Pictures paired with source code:
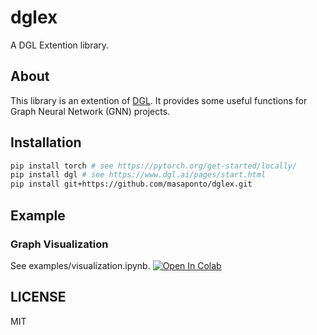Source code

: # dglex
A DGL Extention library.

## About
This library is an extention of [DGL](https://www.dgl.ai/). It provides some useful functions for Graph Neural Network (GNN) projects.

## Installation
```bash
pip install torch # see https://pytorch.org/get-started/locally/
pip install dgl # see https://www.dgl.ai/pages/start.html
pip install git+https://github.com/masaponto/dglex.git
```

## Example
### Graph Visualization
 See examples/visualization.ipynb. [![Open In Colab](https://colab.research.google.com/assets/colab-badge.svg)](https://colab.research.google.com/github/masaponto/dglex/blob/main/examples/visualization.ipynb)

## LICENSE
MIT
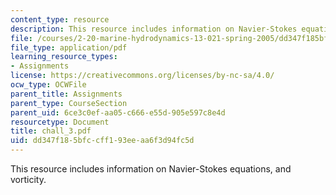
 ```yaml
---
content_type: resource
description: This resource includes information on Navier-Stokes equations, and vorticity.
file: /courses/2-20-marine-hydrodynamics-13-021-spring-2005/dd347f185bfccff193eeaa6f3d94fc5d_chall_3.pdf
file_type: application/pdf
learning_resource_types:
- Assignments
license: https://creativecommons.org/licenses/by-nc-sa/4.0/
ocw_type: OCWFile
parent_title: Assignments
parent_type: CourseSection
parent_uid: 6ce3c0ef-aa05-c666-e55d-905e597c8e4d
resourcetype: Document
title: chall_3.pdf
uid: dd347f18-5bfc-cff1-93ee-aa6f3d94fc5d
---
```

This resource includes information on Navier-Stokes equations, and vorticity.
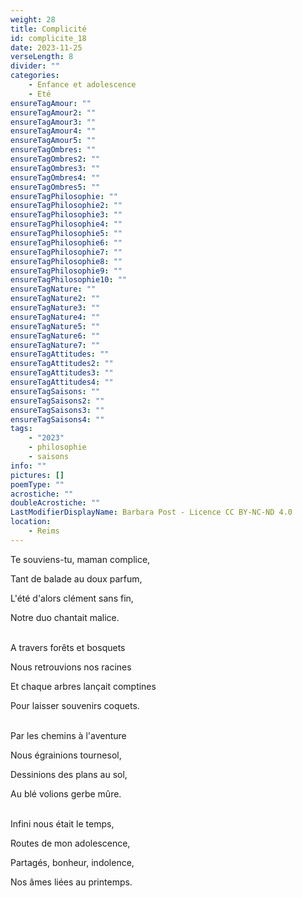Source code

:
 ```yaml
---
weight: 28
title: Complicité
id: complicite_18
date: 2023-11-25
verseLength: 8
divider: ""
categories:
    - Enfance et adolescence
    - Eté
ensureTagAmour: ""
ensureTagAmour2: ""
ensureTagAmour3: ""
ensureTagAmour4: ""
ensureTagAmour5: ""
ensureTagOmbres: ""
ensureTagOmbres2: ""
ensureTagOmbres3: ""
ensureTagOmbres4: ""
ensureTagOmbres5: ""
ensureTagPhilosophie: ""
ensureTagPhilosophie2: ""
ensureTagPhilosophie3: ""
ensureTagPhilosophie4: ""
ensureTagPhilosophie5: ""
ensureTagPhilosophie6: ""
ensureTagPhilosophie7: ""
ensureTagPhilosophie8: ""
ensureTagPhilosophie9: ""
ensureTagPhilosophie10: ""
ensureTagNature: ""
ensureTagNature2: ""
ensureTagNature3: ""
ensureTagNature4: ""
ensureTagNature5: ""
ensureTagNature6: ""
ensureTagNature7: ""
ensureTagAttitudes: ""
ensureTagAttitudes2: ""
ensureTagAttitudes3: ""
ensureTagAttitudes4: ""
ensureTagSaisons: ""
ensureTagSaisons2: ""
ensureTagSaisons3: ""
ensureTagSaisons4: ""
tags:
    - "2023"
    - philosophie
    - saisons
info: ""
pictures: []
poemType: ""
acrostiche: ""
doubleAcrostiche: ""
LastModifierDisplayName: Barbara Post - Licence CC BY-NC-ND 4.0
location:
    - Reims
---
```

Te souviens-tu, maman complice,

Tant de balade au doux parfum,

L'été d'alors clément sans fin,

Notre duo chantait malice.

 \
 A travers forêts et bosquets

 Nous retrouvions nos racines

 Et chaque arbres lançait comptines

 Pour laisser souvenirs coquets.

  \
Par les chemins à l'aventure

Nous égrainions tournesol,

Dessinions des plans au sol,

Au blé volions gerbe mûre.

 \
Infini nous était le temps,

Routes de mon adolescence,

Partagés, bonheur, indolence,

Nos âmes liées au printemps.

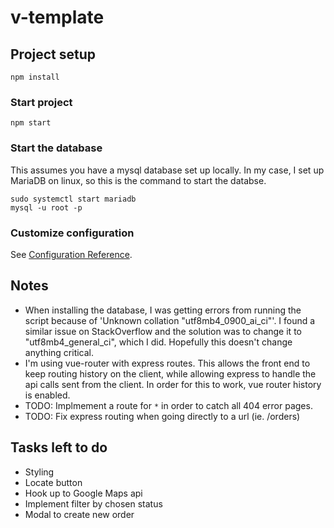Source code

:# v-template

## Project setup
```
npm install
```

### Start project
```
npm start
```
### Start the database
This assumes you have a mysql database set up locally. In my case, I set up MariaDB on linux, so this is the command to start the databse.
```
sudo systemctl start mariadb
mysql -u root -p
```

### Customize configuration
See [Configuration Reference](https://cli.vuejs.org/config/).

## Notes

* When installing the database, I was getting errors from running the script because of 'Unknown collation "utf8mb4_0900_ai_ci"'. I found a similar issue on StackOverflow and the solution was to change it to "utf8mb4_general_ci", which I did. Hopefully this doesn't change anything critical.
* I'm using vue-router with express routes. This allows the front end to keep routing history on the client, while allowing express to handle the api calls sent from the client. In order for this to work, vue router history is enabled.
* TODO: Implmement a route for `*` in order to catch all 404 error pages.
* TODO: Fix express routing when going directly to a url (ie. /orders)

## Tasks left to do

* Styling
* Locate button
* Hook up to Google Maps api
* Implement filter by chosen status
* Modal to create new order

[Exercise]
If a line in the records above has the word "information", copy it.

[Task result]
description: This resource includes information on Navier-Stokes equations, and vorticity.
This resource includes information on Navier-Stokes equations, and vorticity.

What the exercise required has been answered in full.